To do
Lines before the one containing "<td>холодный</td>" are not wanted. Transcribe that line and all after it exactly, to the end of the entries.

Rendered images with source text:

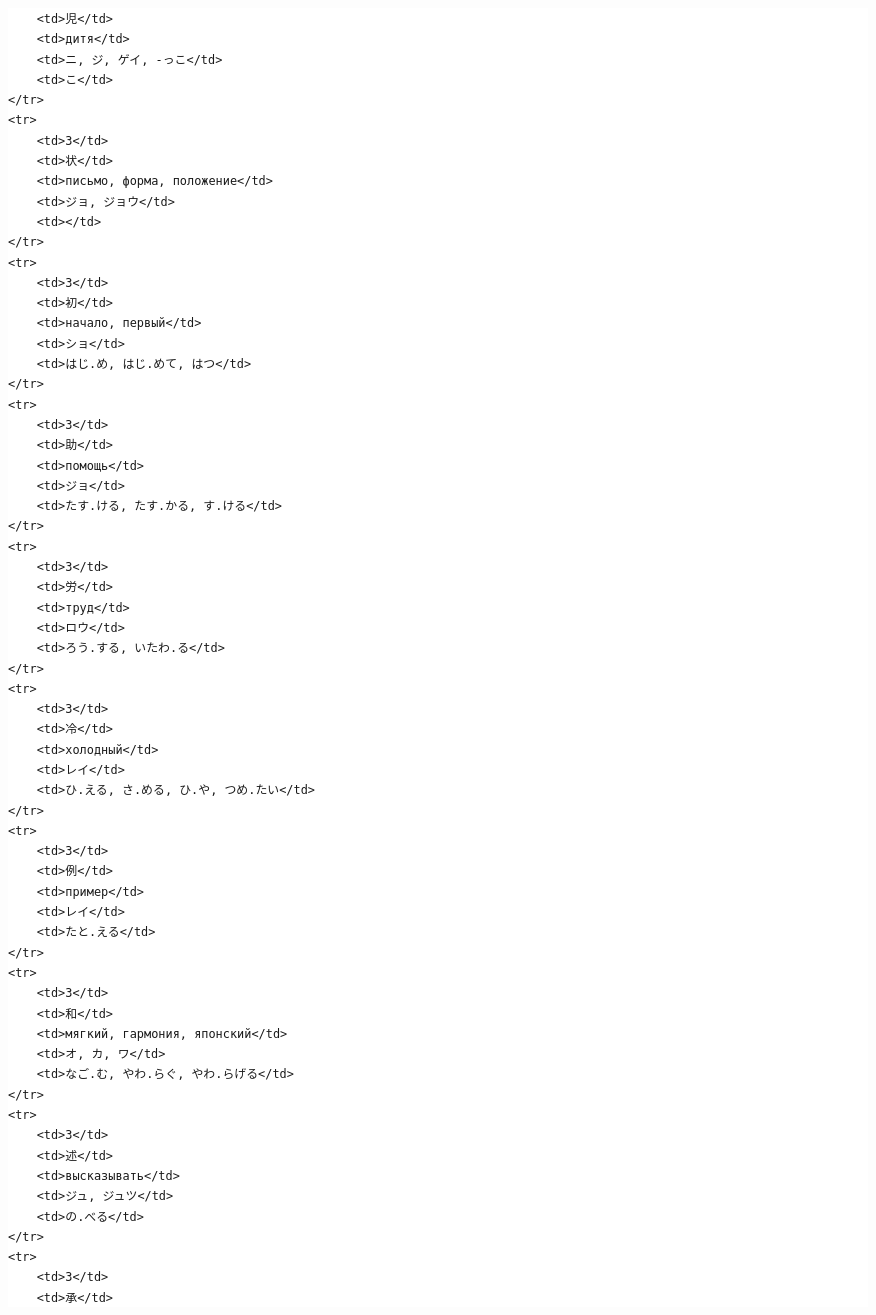 		<td>児</td>
		<td>дитя</td>
		<td>ニ, ジ, ゲイ, -っこ</td>
		<td>こ</td>
	</tr>
	<tr>
		<td>3</td>
		<td>状</td>
		<td>письмо, форма, положение</td>
		<td>ジョ, ジョウ</td>
		<td></td>
	</tr>
	<tr>
		<td>3</td>
		<td>初</td>
		<td>начало, первый</td>
		<td>ショ</td>
		<td>はじ.め, はじ.めて, はつ</td>
	</tr>
	<tr>
		<td>3</td>
		<td>助</td>
		<td>помощь</td>
		<td>ジョ</td>
		<td>たす.ける, たす.かる, す.ける</td>
	</tr>
	<tr>
		<td>3</td>
		<td>労</td>
		<td>труд</td>
		<td>ロウ</td>
		<td>ろう.する, いたわ.る</td>
	</tr>
	<tr>
		<td>3</td>
		<td>冷</td>
		<td>холодный</td>
		<td>レイ</td>
		<td>ひ.える, さ.める, ひ.や, つめ.たい</td>
	</tr>
	<tr>
		<td>3</td>
		<td>例</td>
		<td>пример</td>
		<td>レイ</td>
		<td>たと.える</td>
	</tr>
	<tr>
		<td>3</td>
		<td>和</td>
		<td>мягкий, гармония, японский</td>
		<td>オ, カ, ワ</td>
		<td>なご.む, やわ.らぐ, やわ.らげる</td>
	</tr>
	<tr>
		<td>3</td>
		<td>述</td>
		<td>высказывать</td>
		<td>ジュ, ジュツ</td>
		<td>の.べる</td>
	</tr>
	<tr>
		<td>3</td>
		<td>承</td>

Output of the task
		<td>холодный</td>
		<td>レイ</td>
		<td>ひ.える, さ.める, ひ.や, つめ.たい</td>
	</tr>
	<tr>
		<td>3</td>
		<td>例</td>
		<td>пример</td>
		<td>レイ</td>
		<td>たと.える</td>
	</tr>
	<tr>
		<td>3</td>
		<td>和</td>
		<td>мягкий, гармония, японский</td>
		<td>オ, カ, ワ</td>
		<td>なご.む, やわ.らぐ, やわ.らげる</td>
	</tr>
	<tr>
		<td>3</td>
		<td>述</td>
		<td>высказывать</td>
		<td>ジュ, ジュツ</td>
		<td>の.べる</td>
	</tr>
	<tr>
		<td>3</td>
		<td>承</td>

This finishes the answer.